DATASET CONTENT =
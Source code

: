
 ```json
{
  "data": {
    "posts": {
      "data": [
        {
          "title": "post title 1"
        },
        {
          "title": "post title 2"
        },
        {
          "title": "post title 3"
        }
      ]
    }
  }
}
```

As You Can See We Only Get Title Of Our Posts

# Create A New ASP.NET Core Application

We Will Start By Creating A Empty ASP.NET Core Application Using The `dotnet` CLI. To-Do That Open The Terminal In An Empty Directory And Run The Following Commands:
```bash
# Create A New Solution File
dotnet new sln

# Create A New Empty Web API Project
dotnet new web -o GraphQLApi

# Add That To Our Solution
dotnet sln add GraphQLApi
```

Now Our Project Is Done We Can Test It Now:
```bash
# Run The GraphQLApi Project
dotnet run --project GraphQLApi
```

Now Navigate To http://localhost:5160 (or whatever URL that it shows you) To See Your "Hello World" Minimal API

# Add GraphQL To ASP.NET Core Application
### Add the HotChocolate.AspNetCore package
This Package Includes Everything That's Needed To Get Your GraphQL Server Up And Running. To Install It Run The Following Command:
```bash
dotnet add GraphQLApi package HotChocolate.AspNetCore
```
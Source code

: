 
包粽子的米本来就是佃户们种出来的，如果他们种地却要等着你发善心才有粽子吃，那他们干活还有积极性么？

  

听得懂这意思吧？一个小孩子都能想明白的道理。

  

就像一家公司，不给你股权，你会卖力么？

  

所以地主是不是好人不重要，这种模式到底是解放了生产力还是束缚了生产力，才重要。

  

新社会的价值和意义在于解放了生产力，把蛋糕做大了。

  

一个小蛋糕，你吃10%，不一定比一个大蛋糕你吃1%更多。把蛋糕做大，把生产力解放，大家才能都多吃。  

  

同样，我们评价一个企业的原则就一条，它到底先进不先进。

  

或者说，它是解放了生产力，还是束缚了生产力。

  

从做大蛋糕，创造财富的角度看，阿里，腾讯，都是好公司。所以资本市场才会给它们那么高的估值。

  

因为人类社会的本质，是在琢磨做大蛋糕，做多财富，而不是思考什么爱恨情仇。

REQUIRED ACTION = Exactly reproduce the line containing "包粽子的米本来就是佃户们种出" and all lines after it in the material, stopping only at the end.

COMPLETED EXERCISE =
包粽子的米本来就是佃户们种出来的，如果他们种地却要等着你发善心才有粽子吃，那他们干活还有积极性么？

  

听得懂这意思吧？一个小孩子都能想明白的道理。

  

就像一家公司，不给你股权，你会卖力么？

  

所以地主是不是好人不重要，这种模式到底是解放了生产力还是束缚了生产力，才重要。

  

新社会的价值和意义在于解放了生产力，把蛋糕做大了。

  

一个小蛋糕，你吃10%，不一定比一个大蛋糕你吃1%更多。把蛋糕做大，把生产力解放，大家才能都多吃。  

  

同样，我们评价一个企业的原则就一条，它到底先进不先进。

  

或者说，它是解放了生产力，还是束缚了生产力。

  

从做大蛋糕，创造财富的角度看，阿里，腾讯，都是好公司。所以资本市场才会给它们那么高的估值。

  

因为人类社会的本质，是在琢磨做大蛋糕，做多财富，而不是思考什么爱恨情仇。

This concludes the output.